__WHAT IS EXPECTED__:
Look through the material below and return every line that contains "latest".

++++ RECORDS SHOWN ++++

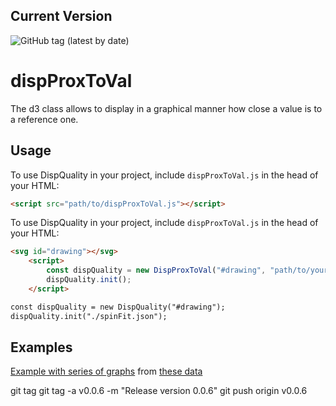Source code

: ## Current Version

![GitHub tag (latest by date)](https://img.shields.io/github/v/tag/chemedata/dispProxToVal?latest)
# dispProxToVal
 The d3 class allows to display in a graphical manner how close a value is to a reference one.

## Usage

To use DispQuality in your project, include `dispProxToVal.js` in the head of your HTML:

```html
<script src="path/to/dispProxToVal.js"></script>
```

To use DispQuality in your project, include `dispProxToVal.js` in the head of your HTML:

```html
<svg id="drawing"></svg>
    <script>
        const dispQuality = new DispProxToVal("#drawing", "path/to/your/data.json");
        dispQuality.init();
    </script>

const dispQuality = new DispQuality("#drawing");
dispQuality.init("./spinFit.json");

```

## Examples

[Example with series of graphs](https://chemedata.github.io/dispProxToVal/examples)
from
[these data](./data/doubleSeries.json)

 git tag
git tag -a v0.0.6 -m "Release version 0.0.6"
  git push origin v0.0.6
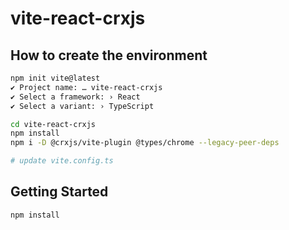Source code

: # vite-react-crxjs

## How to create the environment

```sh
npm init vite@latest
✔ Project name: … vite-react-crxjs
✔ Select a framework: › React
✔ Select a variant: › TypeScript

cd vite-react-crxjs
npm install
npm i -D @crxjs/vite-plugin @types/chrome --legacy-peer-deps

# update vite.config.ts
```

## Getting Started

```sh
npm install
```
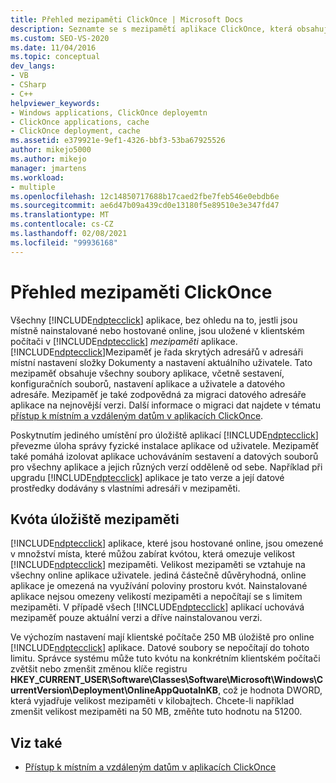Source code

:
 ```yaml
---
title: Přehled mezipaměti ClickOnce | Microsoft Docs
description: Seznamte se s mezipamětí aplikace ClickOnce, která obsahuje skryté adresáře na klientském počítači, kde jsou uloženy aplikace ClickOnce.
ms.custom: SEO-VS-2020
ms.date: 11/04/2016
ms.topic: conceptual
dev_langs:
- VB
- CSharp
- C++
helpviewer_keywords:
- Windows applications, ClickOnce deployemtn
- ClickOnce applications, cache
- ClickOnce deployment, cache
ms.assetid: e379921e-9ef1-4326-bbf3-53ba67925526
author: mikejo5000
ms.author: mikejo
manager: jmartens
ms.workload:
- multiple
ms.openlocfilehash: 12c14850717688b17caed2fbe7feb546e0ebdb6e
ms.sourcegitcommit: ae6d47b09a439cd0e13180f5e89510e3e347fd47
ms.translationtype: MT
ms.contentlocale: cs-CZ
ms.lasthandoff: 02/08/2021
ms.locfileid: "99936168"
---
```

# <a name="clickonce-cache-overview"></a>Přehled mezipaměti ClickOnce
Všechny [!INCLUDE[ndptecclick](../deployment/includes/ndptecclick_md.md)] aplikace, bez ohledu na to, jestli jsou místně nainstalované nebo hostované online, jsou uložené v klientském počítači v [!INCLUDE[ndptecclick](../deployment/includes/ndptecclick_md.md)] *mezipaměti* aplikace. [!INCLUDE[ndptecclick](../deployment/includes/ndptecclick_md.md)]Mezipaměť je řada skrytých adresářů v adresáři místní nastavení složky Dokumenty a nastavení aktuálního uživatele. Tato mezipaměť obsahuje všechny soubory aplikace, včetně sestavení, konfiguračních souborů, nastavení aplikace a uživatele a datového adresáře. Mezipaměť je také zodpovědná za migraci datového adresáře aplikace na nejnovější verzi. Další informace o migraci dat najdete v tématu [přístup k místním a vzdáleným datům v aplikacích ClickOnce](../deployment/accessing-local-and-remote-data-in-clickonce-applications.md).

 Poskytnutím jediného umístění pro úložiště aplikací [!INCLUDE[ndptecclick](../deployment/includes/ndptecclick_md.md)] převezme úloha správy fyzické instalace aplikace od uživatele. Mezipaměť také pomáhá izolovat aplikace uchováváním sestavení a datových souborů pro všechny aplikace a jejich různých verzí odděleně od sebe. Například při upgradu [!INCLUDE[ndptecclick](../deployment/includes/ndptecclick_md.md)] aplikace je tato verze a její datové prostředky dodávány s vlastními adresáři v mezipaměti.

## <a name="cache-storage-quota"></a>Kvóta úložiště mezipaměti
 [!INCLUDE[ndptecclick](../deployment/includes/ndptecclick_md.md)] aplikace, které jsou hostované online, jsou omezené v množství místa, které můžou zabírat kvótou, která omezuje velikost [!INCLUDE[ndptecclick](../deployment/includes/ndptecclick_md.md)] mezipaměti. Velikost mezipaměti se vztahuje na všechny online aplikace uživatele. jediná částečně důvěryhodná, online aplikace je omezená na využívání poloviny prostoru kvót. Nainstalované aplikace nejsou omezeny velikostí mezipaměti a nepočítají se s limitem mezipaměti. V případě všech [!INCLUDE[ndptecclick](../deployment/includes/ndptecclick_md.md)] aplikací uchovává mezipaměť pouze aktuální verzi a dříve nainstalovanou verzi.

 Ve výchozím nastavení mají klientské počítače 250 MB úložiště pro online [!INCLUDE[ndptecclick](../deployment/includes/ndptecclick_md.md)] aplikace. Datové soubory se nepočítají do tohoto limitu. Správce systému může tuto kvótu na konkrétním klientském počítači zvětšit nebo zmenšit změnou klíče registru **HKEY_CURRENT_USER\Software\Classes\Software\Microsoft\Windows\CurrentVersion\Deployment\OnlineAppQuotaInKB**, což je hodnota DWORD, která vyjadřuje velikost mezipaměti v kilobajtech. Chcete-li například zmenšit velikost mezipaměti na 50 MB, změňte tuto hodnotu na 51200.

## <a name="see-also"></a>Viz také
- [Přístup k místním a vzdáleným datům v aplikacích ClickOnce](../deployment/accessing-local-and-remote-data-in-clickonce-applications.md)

++++

__RESPONSE TO THE EXERCISE__:
![GitHub tag (latest by date)](https://img.shields.io/github/v/tag/chemedata/dispProxToVal?latest)
npm init vite@latest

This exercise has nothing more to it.